Perché alla fine, veramente il sogno e l’inconscio sono opposti alla tradizione? Forse è proprio nella tradizione millenaria che si esprime ed emerge questo inconscio collettivo.
Oggi siamo così:
Con le radici sospese nel vuoto, la torre sta crollando. Forse è la condizione umana generale, ma più probabilmente è solo la contingenza. Quella stessa contingenza provocata dai cambiamenti sociali e tecnologici del secolo scorso, che non accenna a smettere. Per questo anche oggi la rivoluzione surrealista è necessaria.
La rivoluzione surrealista, a 100 anni di distanza, non solo è attuale, ma sta letteralmente avvenendo…
Bastava guardare i quadri di De Chirico alla mostra: Vaporwave. Il surrealismo strappa l’immaginario, l’inconscio, lo sguardo, ai condizionamenti esterni, imposti, da questo o quel potere, e fa sì che l’artista se ne riapprori e lo renda anche a chiunque veda la sua opera. Dove si va a parare già lo sapete. La carica rivoluzionaria, di stacco, che il surrealismo portò nella pittura vive nei MEME. Hanno colonizzato il nostro immaginario? Ora tocca a noi rispondere al fuoco con il fuoco, con l’arte.

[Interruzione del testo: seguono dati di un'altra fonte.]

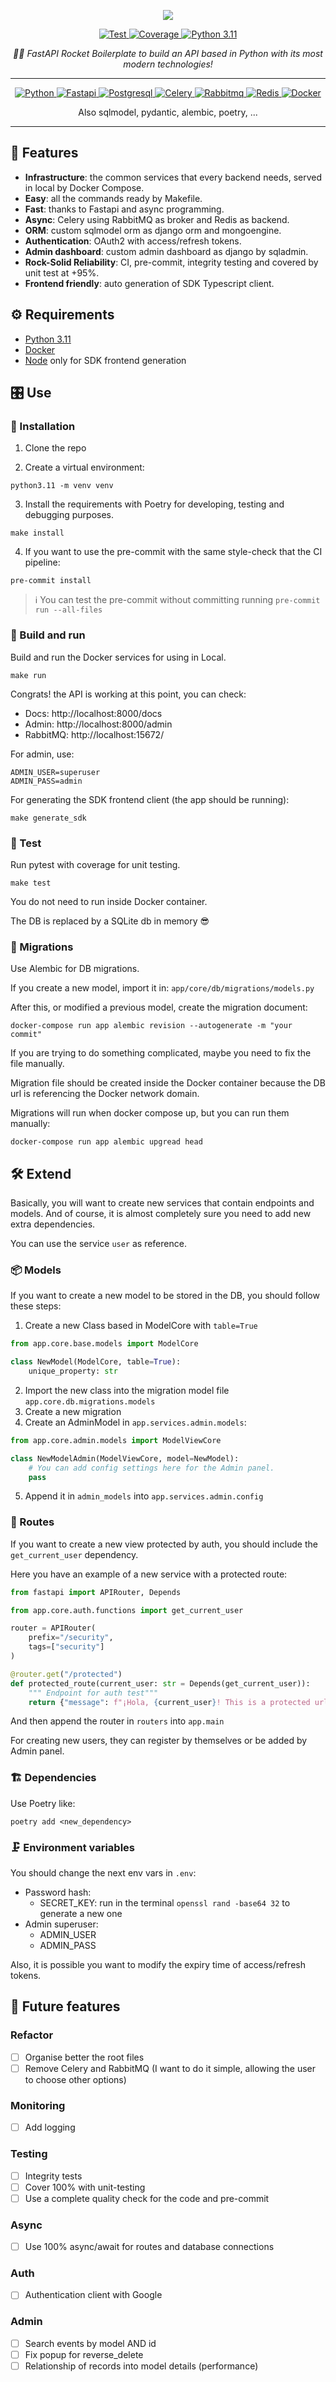 <p align="center">
  <img src="https://lh3.googleusercontent.com/d/1ybx89iD_4jebLFgYqNAK4HxQOrniWj3y=s220?authuser=0">
</p>
<p align="center">
  <a href="https://github.com/AdrianPayne/fastapi-core/actions/workflows/ci.yml" target="_blank">
      <img src="https://github.com/AdrianPayne/fastapi-core/actions/workflows/ci.yml/badge.svg" alt="Test">
  </a>
  <a href="https://www.python.org/downloads/release/python-3110/" target="_blank">
      <img src="https://img.shields.io/badge/Coverage-96.26%25-%2347C21F?logo=github" alt="Coverage">
  </a>
  <a href="https://www.python.org/downloads/release/python-3110/" target="_blank">
      <img src="https://img.shields.io/badge/Python-3.11-blue?logo=python" alt="Python 3.11">
  </a>
</p>
<p align="center">
  <i>🐍💨 FastAPI Rocket Boilerplate to build an API based in Python with its most modern technologies!</i>
</p>

---

<p align="center">
  <a href="https://www.python.org/">
      <img src="https://img.shields.io/badge/python-3670A0?style=for-the-badge&logo=python&logoColor=ffdd54"
      alt="Python">
  </a>
  <a href="https://fastapi.tiangolo.com/">
      <img src="https://img.shields.io/badge/FastAPI-005571?style=for-the-badge&logo=fastapi" alt="Fastapi">
  </a>
  <a href="https://www.postgresql.org/">
      <img src="https://img.shields.io/badge/postgres-%23316192.svg?style=for-the-badge&logo=postgresql&logoColor=white"
      alt="Postgresql">
  </a>
  <a href="https://docs.celeryq.dev/en/stable/">
      <img src="https://img.shields.io/badge/celery-%2337814A.svg?&style=for-the-badge&logo=celery&logoColor=white" alt="Celery"/>
  </a>
  
  <a href="https://www.rabbitmq.com/">
      <img src="https://img.shields.io/badge/Rabbitmq-FF6600?style=for-the-badge&logo=rabbitmq&logoColor=white" alt="Rabbitmq">
  </a>
  <a href="https://redis.com/" target="_blank">
      <img src="https://img.shields.io/badge/redis-%23DD0031.svg?style=for-the-badge&logo=redis&logoColor=white" alt="Redis">
  </a>
  <a href="https://www.docker.com/">
      <img src="https://img.shields.io/badge/docker-%230db7ed.svg?style=for-the-badge&logo=docker&logoColor=white" alt="Docker">
  </a>
</p>

<p align="center"> Also sqlmodel, pydantic, alembic, poetry, ...</p>

---

## 🧩 Features

- **Infrastructure**: the common services that every backend needs, served in local by Docker Compose.
- **Easy**: all the commands ready by Makefile.
- **Fast**: thanks to Fastapi and async programming.
- **Async**: Celery using RabbitMQ as broker and Redis as backend.
- **ORM**: custom sqlmodel orm as django orm and mongoengine.
- **Authentication**: OAuth2 with access/refresh tokens.
- **Admin dashboard**: custom admin dashboard as django by sqladmin.
- **Rock-Solid Reliability**: CI, pre-commit, integrity testing and covered by unit test at +95%.
- **Frontend friendly**: auto generation of SDK Typescript client.


## ⚙️ Requirements
- [Python 3.11](https://www.python.org/downloads/release/python-3114/)
- [Docker](https://docs.docker.com/engine/install/)
- [Node](https://nodejs.org/en) only for SDK frontend generation

## 🎛️  Use
### 🔧 Installation
1. Clone the repo

2. Create a virtual environment:

```shell
python3.11 -m venv venv
```

3. Install the requirements with Poetry for developing, testing and debugging purposes.

```shell
make install
```

4. If you want to use the pre-commit with the same style-check that the CI pipeline:

```
pre-commit install
```

>ℹ️ You can test the pre-commit without committing running `pre-commit run --all-files`

### 🔌 Build and run
Build and run the Docker services for using in Local.

```shell
make run
```

Congrats! the API is working at this point, you can check:
- Docs: http://localhost:8000/docs
- Admin: http://localhost:8000/admin
- RabbitMQ: http://localhost:15672/

For admin, use:
```shell
ADMIN_USER=superuser
ADMIN_PASS=admin
```

For generating the SDK frontend client (the app should be running):
```shell
make generate_sdk
```

### 🧪 Test
Run pytest with coverage for unit testing.

```shell
make test
```

You do not need to run inside Docker container.

The DB is replaced by a SQLite db in memory 😎

### 🚚 Migrations
Use Alembic for DB migrations.

If you create a new model, import it in: `app/core/db/migrations/models.py`

After this, or modified a previous model, create the migration document:
```
docker-compose run app alembic revision --autogenerate -m "your commit"
```
If you are trying to do something complicated, maybe you need to fix the file manually.


Migration file should be created inside the Docker container because the DB url is referencing the Docker network domain.


Migrations will run when docker compose up, but you can run them manually:
```
docker-compose run app alembic upgread head
```


## 🛠 Extend
Basically, you will want to create new services that contain endpoints and models.
And of course, it is almost completely sure you need to add new extra dependencies.

You can use the service `user` as reference.

### 📦 Models
If you want to create a new model to be stored in the DB, you should follow these steps:
1. Create a new Class based in ModelCore with `table=True`
```python
from app.core.base.models import ModelCore

class NewModel(ModelCore, table=True):
    unique_property: str
```
2. Import the new class into the migration model file `app.core.db.migrations.models`
3. Create a new migration
4. Create an AdminModel in `app.services.admin.models`:
```python
from app.core.admin.models import ModelViewCore

class NewModelAdmin(ModelViewCore, model=NewModel):
    # You can add config settings here for the Admin panel.
    pass
```
5. Append it in `admin_models` into `app.services.admin.config`

### 🚏 Routes
If you want to create a new view protected by auth, you should include the `get_current_user` dependency.

Here you have an example of a new service with a protected route:
```python
from fastapi import APIRouter, Depends

from app.core.auth.functions import get_current_user

router = APIRouter(
    prefix="/security",
    tags=["security"]
)

@router.get("/protected")
def protected_route(current_user: str = Depends(get_current_user)):
    """ Endpoint for auth test"""
    return {"message": f"¡Hola, {current_user}! This is a protected url and you are inside!"}
```
And then append the router in `routers` into `app.main`

For creating new users, they can register by themselves or be added by Admin panel.

### 🏗️ Dependencies
Use Poetry like:
```
poetry add <new_dependency>
```

### 🗜️ Environment variables
You should change the next env vars in `.env`:
- Password hash:
  - SECRET_KEY: run in the terminal `openssl rand -base64 32` to generate a new one
- Admin superuser:
  - ADMIN_USER
  - ADMIN_PASS

Also, it is possible you want to modify the expiry time of access/refresh tokens.


## 🔮 Future features
### Refactor
- [ ] Organise better the root files
- [ ] Remove Celery and RabbitMQ (I want to do it simple, allowing the user to choose other options)

### Monitoring
- [ ] Add logging

### Testing
- [ ] Integrity tests
- [ ] Cover 100% with unit-testing
- [ ] Use a complete quality check for the code and pre-commit

### Async
- [ ] Use 100% async/await for routes and database connections

### Auth
- [ ] Authentication client with Google

### Admin
- [ ] Search events by model AND id
- [ ] Fix popup for reverse_delete
- [ ] Relationship of records into model details (performance)
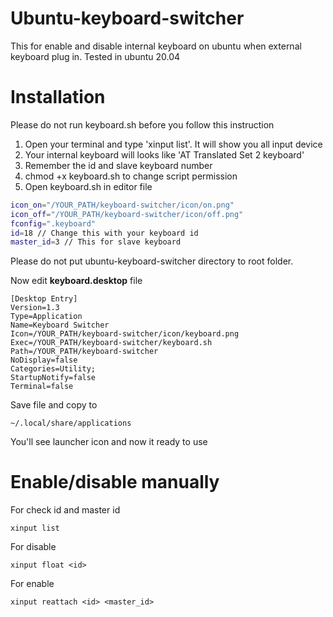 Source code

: # Ubuntu-keyboard-switcher
This for enable and disable internal keyboard on ubuntu when external keyboard plug in. Tested in ubuntu 20.04

# Installation
Please do not run keyboard.sh before you follow this instruction

1. Open your terminal and type 'xinput list'. It will show you all input device
2. Your internal keyboard will looks like 'AT Translated Set 2 keyboard'
3. Remember the id and slave keyboard number
4. chmod +x keyboard.sh to change script permission
5. Open keyboard.sh in editor file

```bash
icon_on="/YOUR_PATH/keyboard-switcher/icon/on.png"
icon_off="/YOUR_PATH/keyboard-switcher/icon/off.png"
fconfig=".keyboard"
id=18 // Change this with your keyboard id
master_id=3 // This for slave keyboard
```

Please do not put ubuntu-keyboard-switcher directory to root folder.

Now edit **keyboard.desktop** file

```desktop
[Desktop Entry]
Version=1.3
Type=Application
Name=Keyboard Switcher
Icon=/YOUR_PATH/keyboard-switcher/icon/keyboard.png
Exec=/YOUR_PATH/keyboard-switcher/keyboard.sh
Path=/YOUR_PATH/keyboard-switcher
NoDisplay=false
Categories=Utility;
StartupNotify=false
Terminal=false
```

Save file and copy to 
```
~/.local/share/applications
```
You'll see launcher icon and now it ready to use

# Enable/disable manually
For check id and master id
```
xinput list
```

For disable
```
xinput float <id>
```

For enable
```
xinput reattach <id> <master_id>
```
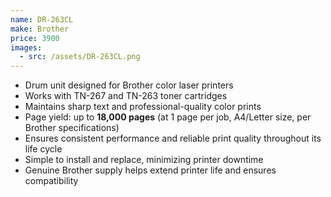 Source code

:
 ```yaml
---
name: DR-263CL
make: Brother
price: 3900
images:
  - src: /assets/DR-263CL.png
---
```


- Drum unit designed for Brother color laser printers
- Works with TN-267 and TN-263 toner cartridges
- Maintains sharp text and professional-quality color prints
- Page yield: up to **18,000 pages** (at 1 page per job, A4/Letter size, per Brother specifications)
- Ensures consistent performance and reliable print quality throughout its life cycle
- Simple to install and replace, minimizing printer downtime
- Genuine Brother supply helps extend printer life and ensures compatibility

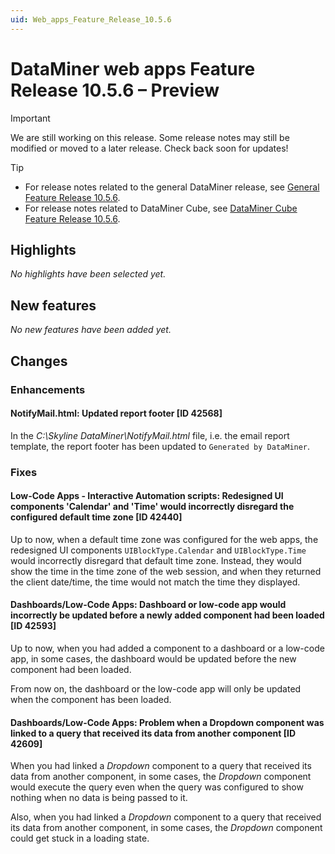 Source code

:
 ```yaml
---
uid: Web_apps_Feature_Release_10.5.6
---
```


# DataMiner web apps Feature Release 10.5.6 – Preview

> [!IMPORTANT]
> We are still working on this release. Some release notes may still be modified or moved to a later release. Check back soon for updates!

> [!TIP]
>
> - For release notes related to the general DataMiner release, see [General Feature Release 10.5.6](xref:General_Feature_Release_10.5.6).
> - For release notes related to DataMiner Cube, see [DataMiner Cube Feature Release 10.5.6](xref:Cube_Feature_Release_10.5.6).

## Highlights

*No highlights have been selected yet.*

## New features

*No new features have been added yet.*

## Changes

### Enhancements

#### NotifyMail.html: Updated report footer [ID 42568]

<!-- MR 10.4.0 [CU15] / 10.5.0 [CU3] - FR 10.5.6 -->

In the *C:\\Skyline DataMiner\\NotifyMail.html* file, i.e. the email report template, the report footer has been updated to `Generated by DataMiner`.

### Fixes

#### Low-Code Apps - Interactive Automation scripts: Redesigned UI components 'Calendar' and 'Time' would incorrectly disregard the configured default time zone [ID 42440]

<!-- MR 10.4.0 [CU15] / 10.5.0 [CU3] - FR 10.5.6 -->

Up to now, when a default time zone was configured for the web apps, the redesigned UI components `UIBlockType.Calendar` and `UIBlockType.Time` would incorrectly disregard that default time zone. Instead, they would show the time in the time zone of the web session, and when they returned the client date/time, the time would not match the time they displayed.

#### Dashboards/Low-Code Apps: Dashboard or low-code app would incorrectly be updated before a newly added component had been loaded [ID 42593]

<!-- MR 10.4.0 [CU15] / 10.5.0 [CU3] - FR 10.5.6 -->

Up to now, when you had added a component to a dashboard or a low-code app, in some cases, the dashboard would be updated before the new component had been loaded.

From now on, the dashboard or the low-code app will only be updated when the component has been loaded.

#### Dashboards/Low-Code Apps: Problem when a Dropdown component was linked to a query that received its data from another component [ID 42609]

<!-- MR 10.4.0 [CU15] / 10.5.0 [CU3] - FR 10.5.6 -->

When you had linked a *Dropdown* component to a query that received its data from another component, in some cases, the *Dropdown* component would execute the query even when the query was configured to show nothing when no data is being passed to it.

Also, when you had linked a *Dropdown* component to a query that received its data from another component, in some cases, the *Dropdown* component could get stuck in a loading state.
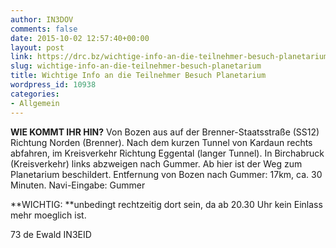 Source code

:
 ```yaml
---
author: IN3DOV
comments: false
date: 2015-10-02 12:57:40+00:00
layout: post
link: https://drc.bz/wichtige-info-an-die-teilnehmer-besuch-planetarium/
slug: wichtige-info-an-die-teilnehmer-besuch-planetarium
title: Wichtige Info an die Teilnehmer Besuch Planetarium
wordpress_id: 10938
categories:
- Allgemein
---
```


**WIE KOMMT IHR HIN?**
Von Bozen aus auf der Brenner-Staatsstraße (SS12) Richtung Norden (Brenner). Nach dem kurzen Tunnel von Kardaun rechts abfahren, im Kreisverkehr Richtung Eggental (langer Tunnel). In Birchabruck (Kreisverkehr) links abzweigen nach Gummer. Ab hier ist der Weg zum Planetarium beschildert.
Entfernung von Bozen nach Gummer: 17km, ca. 30 Minuten.
Navi-Eingabe: Gummer




**WICHTIG: **unbedingt rechtzeitig dort sein, da ab 20.30 Uhr kein Einlass mehr moeglich ist.




73 de Ewald IN3EID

Oggi il vero surrealista è il mematore, che incarna il suo inconscio, il nostro inconscio, e lo esprime. Lo spirito degli aborigeni prende possesso del dispositivo elettronico su cui si mema, di Picsart, Photoshop, Gimp, delle nostre mani e fa sì che si possano esprimere i nostri sogni. I meme, da questo punto di vista, si inseriscono nella tradizione. Sono il nostro strumento di libertà, per esprimerci, ma anche per attaccare. Come i surrealisti. Art attack? Letterale.
Quindi, cari lettori, non disperate, anche se non ci capite molto assalite il botteghino (anche letteralmente) perché il 2 giugno la mostra finisce.
P.S. Perché due mele indossano una maschera? Un prete sposato?